Structural tailwinds to accelerate diversification?

4. Demographic change (31%) is driving allocations to living sectors and healthcare, reflecting ageing populations and urbanisation trends. This dynamic is also encouraging investors in low or negative growth locations such as Japan and South Korea to diversify into regions with stronger fundamentals – from India to London, UK. However, the APAC market still sees the strongest interests in Japan and South Korea real estate, particularly in the multifamily space which is aligned with long term demographic trends such as the preference to rent rather than buy, and for smaller units. At the same time, APAC’s position as home to the fastest-growing middle class globally is additionally creating significant upside for India and South-East Asia, reinforcing investor appetite for these markets.

5. AI (30%) is supporting demand for data centres, energy infrastructure and operational real estate, signalling the convergence of digital infrastructure and property. Respondents also indicate they are alert to potential impacts across other sectors.

Liquidity & transparency to dictate deployment

6. Liquidity & market transparency (29%) Investors are concentrating on markets where liquidity supports confidence in both entry and exit, reducing exposure to unwanted prolonged hold periods. Transparency helps delivers credible pricing and reliable comparables, reduces cost of initial analysis and strategy formation and makes analysis and underwriting more straightforward. These conditions are especially important for international capital, where distance amplifies risk and investors need certainty – and product - to deploy capital at scale.

Geopolitical risk: Influential but low on the priority list

7. Geopolitical risk (international) (20%) continues to influence underwriting assumptions and risk premia. Although not considered a top thematic by 80% of investors, this likely provides a reason for planned increases in investment as investors become more comfortable with deploying capital amid noise and uncertainty. They understand that these dynamics are structural not transitory and require scenario modelling and sensitivity testing as standard.

Just 15% of investors cite domestic politics as a key theme, and only 5% highlight regulation and tax.

This suggests that, despite prolonged local debate and headline focus on political and fiscal changes, most real estate investors are prioritising broader macro drivers such as interest rates, liquidity and demographic trends when shaping strategy.

Strategic priorities for 2026

Based on the survey responses the following emerge as strategic priorities for 2026:

1. Follow the cost of capital: Pricing clarity will emerge first in markets where debt costs stabilise and swap rates are accretive. We are already seeing this in Euro-denominated countries, Singapore and Japan.

2. Underwrite income quality: Occupier fundamentals – such as portfolio rightsizing, navigating changing global trading arrangements, enhancing the quality of occupied space to support employee wellbeing, and using the office as a locus for employee upskilling and reskilling - will drive resilience in offices, retail and logistics.

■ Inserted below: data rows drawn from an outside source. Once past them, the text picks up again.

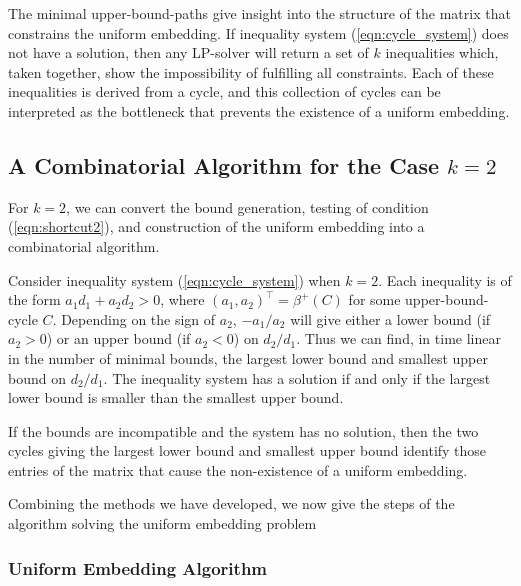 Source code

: \documentclass[runningheads]{llncs}
\begin{document}
The minimal upper-bound-paths give insight into the structure of the matrix that constrains the uniform embedding. If inequality system (\ref{eqn:cycle_system}) does not have a solution, then any LP-solver will return a set of $k$ inequalities which, taken together, show the impossibility of fulfilling all constraints. Each of these inequalities is derived from a cycle, and this collection of cycles can be interpreted as the bottleneck that prevents the existence of a uniform embedding. 

\subsection{A Combinatorial Algorithm for the Case $k=2$}

For $k=2$, we can convert the bound generation, testing of condition (\ref{eqn:shortcut2}), and construction of the uniform embedding into a combinatorial algorithm.


Consider inequality system (\ref{eqn:cycle_system}) when $k=2$. Each inequality is of the form  
$a_1d_1+a_2d_2>0$, where $(a_1,a_2)^\top=\beta^+(C)$ for some upper-bound-cycle $C$.
Depending on the sign of $a_2$, $-a_1/a_2$ will give either a lower bound (if $a_2>0$) or an upper bound (if $a_2<0$) on $d_2/d_1$. Thus we can find, in time linear in the number of minimal bounds, the largest lower bound and smallest upper bound on $d_2/d_1$. The inequality system has a solution if and only if the largest lower bound is smaller than the smallest upper bound. 

If the bounds are incompatible and the system has no solution, then the two cycles giving the largest lower bound and smallest upper bound identify those entries  of the matrix that cause the non-existence of a uniform embedding. 


Combining the methods we have developed, we now give the steps of the algorithm solving the uniform embedding problem

\subsubsection{Uniform Embedding Algorithm}
\end{document}
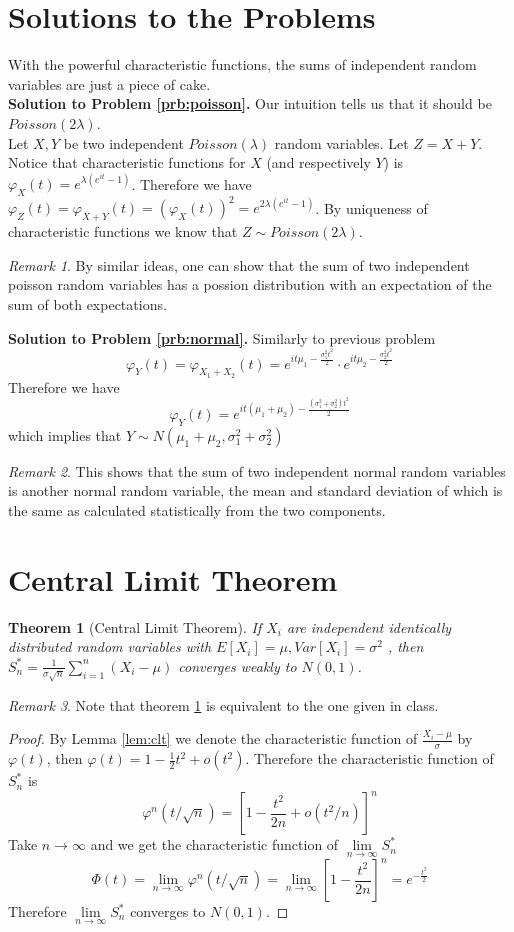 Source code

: \documentclass{article}
\theoremstyle{definition}
\theoremstyle{plain}
\newtheorem{theorem}{Theorem}[section]
\theoremstyle{remark}
\newtheorem*{remark}{Remark}
\begin{document}
\section{Solutions to the Problems}
With the powerful characteristic functions, the sums of independent random variables are just a piece of cake.\\
\noindent\textbf{Solution to Problem \ref{prb:poisson}.}
Our intuition tells us that it should be $Poisson(2\lambda)$. \\
Let $X,Y$ be two independent $Poisson(\lambda)$ random variables. Let $Z=X+Y$.
Notice that characteristic functions for $X$ (and respectively $Y$) is $\varphi_X(t)=e^{\lambda(e^{it}-1)}$.
Therefore we have $\varphi_Z(t)=\varphi_{X+Y}(t)=(\varphi_X(t))^2=e^{2\lambda(e^{it}-1)}$. 
By uniqueness of characteristic functions we know that $Z\sim Poisson(2\lambda)$.
\begin{remark}
	By similar ideas, one can show that the sum of two independent poisson random variables has a possion distribution with an expectation of the sum of both expectations.
\end{remark} 
\noindent\textbf{Solution to Problem \ref{prb:normal}.}
Similarly to previous problem $$\varphi_{Y}(t)=\varphi_{X_1+X_2}(t)=e^{it\mu_1-\frac{\sigma_1^2 t^2}{2}}\cdot e^{it\mu_2-\frac{\sigma_2^2 t^2}{2}}$$
Therefore we have $$\varphi_Y(t)=e^{it(\mu_1+\mu_2)-\frac{(\sigma_1^2+\sigma_2^2)t^2}{2}}$$
which implies that $Y\sim N(\mu_1+\mu_2,\sigma_1^2+\sigma_2^2)$
\begin{remark}
	This shows that the sum of two independent normal random variables is another normal random variable, the mean and standard deviation of which is the same as calculated statistically from the two components. 
\end{remark}
\section{Central Limit Theorem}
\begin{theorem}[Central Limit Theorem\cite{waterloo}]
	If $X_i$ are independent identically distributed random variables with $E[X_i] = \mu, Var[X_i] = \sigma^2$ , then $S_n^* = \frac1{\sigma\sqrt n}\sum_{i=1}^n(X_i-\mu)$ converges weakly to $N(0, 1)$.
	\label{thm:clt}
\end{theorem}
\begin{remark}
	Note that theorem \ref{thm:clt} is equivalent to the one given in class.
\end{remark}
\begin{proof}
	By Lemma \ref{lem:clt} we denote the characteristic function of $\frac{X_i-\mu}{\sigma}$ by $\varphi(t)$, then  $\varphi(t)=1-\frac12t^2+o(t^2)$. Therefore the characteristic function of $S_n^*$ is 
	$$\varphi^n(t/\sqrt{n})=[1-\frac{t^2}{2n}+o(t^2/n)]^n$$
	Take $n\to\infty$ and we get the characteristic function of $\lim\limits_{n\to\infty}S^*_n$
	$$\varPhi(t)=\lim\limits_{n\to\infty}\varphi^n(t/\sqrt{n})
	=\lim\limits_{n\to\infty}[1-\frac{t^2}{2n}]^n=e^{-\frac{t^2}2}$$
	Therefore $\lim\limits_{n\to\infty}S_n^*$ converges to $N(0,1)$.
\end{proof}
\medskip



\end{document}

3. Position for structural tailwinds: Living sectors and digital infrastructure are on the radar of a widening set of commercial real estate investors.

4. Stay agile: Liquidity and transparency dictates where capital can move quickly; geopolitical risk to a lesser extent determines how.

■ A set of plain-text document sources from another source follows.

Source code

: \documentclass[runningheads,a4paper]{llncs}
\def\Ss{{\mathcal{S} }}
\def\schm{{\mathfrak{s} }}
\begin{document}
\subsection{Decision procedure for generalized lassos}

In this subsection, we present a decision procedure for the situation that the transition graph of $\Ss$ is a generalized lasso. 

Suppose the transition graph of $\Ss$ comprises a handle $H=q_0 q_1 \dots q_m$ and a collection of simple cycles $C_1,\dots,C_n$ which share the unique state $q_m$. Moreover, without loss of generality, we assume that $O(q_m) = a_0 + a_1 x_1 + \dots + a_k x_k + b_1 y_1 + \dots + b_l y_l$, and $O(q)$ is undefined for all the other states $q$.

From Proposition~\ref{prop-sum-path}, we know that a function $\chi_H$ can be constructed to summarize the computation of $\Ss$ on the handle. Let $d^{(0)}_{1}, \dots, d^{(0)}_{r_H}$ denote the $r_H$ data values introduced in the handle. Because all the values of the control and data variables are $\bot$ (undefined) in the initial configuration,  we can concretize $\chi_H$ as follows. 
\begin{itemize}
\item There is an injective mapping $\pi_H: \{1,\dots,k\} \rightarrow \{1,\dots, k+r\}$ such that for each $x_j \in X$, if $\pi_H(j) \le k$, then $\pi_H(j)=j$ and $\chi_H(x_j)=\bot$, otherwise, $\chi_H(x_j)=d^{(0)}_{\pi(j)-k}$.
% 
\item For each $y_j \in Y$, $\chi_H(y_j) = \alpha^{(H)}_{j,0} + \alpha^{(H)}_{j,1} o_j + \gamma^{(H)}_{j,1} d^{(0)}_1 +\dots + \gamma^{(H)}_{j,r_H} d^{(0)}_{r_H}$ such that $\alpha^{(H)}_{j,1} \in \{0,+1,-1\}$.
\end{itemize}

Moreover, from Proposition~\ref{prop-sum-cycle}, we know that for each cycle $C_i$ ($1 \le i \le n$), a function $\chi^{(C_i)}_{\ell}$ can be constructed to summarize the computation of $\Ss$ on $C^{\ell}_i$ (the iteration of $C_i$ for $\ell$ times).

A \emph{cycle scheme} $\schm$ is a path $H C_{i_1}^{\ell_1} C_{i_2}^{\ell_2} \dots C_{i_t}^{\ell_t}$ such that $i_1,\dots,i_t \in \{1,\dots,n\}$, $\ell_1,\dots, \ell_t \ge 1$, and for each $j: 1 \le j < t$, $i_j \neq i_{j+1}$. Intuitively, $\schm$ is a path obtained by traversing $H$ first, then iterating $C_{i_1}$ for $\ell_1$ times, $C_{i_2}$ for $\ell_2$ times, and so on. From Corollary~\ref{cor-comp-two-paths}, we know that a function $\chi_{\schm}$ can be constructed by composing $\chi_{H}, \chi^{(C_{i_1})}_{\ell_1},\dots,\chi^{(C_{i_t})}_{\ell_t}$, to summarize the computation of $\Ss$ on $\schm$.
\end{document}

The defining themes of 2026 will be shaped by the interplay of seven structural forces. Success depends on understanding how these dynamics influence capital flows and investor behaviour.

Investors who incorporate these forces into portfolio construction, balancing defensive allocations with thematic growth and maintaining tactical agility within a strategic framework aligned to structural trends, will likely be better positioned to navigate a backdrop characterised by repricing, ongoing uncertainty and transformation. Acting decisively to build resilience while capturing growth opportunities can create a robust foundation as structural change accelerates.

From intention to action

1. Act where pricing clarity is real: Bid–ask spreads will not close uniformly. Markets with transparency and liquidity will lead recovery, particularly in Europe and the UK.

2. Blend resilience with thematic growth: Diversification into living sectors, logistics/industrial and operational real estate is set to accelerate, driven by demographic shifts and technology adoption. At the same time, there is renewed space in investor strategies for offices and retail, reflecting selective confidence in repriced sectors.

3. Leverage partnerships as accelerators: With 68% of respondents open to joint ventures or co-investment, the majority of investors see careful and considered partnering as a key option for accessing complexity and scale in sectors from data centres to healthcare, infrastructure and beyond.